The themes were economic theories espoused by leftists and liberals, sex, gender politics and atheism. Hitler's Mein Kampf was included apparently for its antisemitism.

Of the descriptions my favorite was of Das Kapital:

Das Kapital forces the round peg of capitalism into the square hole of Marx’s materialistic theory of history, portraying capitalism as an ugly phase in the development of human society in which capitalists inevitably and amorally exploit labor by paying the cheapest possible wages to earn the greatest possible profits. Marx theorized that the inevitable eventual outcome would be global proletarian revolution. He could not have predicted 21st Century America: a free, affluent society based on capitalism and representative government that people the world over envy and seek to emulate.

These people have either no sense of humor or no sense at all.

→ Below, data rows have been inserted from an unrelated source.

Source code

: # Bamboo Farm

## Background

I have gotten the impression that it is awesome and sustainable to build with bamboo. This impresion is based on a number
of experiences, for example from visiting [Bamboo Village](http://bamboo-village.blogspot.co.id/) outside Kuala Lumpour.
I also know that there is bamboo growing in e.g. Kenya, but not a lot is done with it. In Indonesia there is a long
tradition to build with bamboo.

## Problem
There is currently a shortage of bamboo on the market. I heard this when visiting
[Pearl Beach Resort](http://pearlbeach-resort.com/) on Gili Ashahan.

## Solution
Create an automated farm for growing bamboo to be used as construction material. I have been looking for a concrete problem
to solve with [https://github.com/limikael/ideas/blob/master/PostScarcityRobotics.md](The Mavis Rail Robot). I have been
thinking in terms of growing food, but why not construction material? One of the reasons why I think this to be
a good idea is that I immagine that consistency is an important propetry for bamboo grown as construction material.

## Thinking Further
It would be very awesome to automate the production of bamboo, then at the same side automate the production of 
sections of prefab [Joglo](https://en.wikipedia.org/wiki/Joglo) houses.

Of the books in the also-rans, perhaps the greatest surprise was Darwin's The Origin of Species, coming in at #18.

This seems such an odd enterprise. I frequently read of the Right criticizing liberals for having no fresh ideas. Yet these leaders of conservatism could do no better than to come up with books they don't like? Maybe that's what laissez-faire really means—do nothing, think nothing and see what happens.

I simply can't imagine a group of liberals or lefties promulgating such a list. It would be so illiberal—and nobody would have heard of the books anyway.

As it turns out, you probably won't have heard of most of the people who voted. The only one reasonably well known to me was Phyllis Schlafly, President of the Eagle Forum. Doubly strange because the remaining 14 were all men.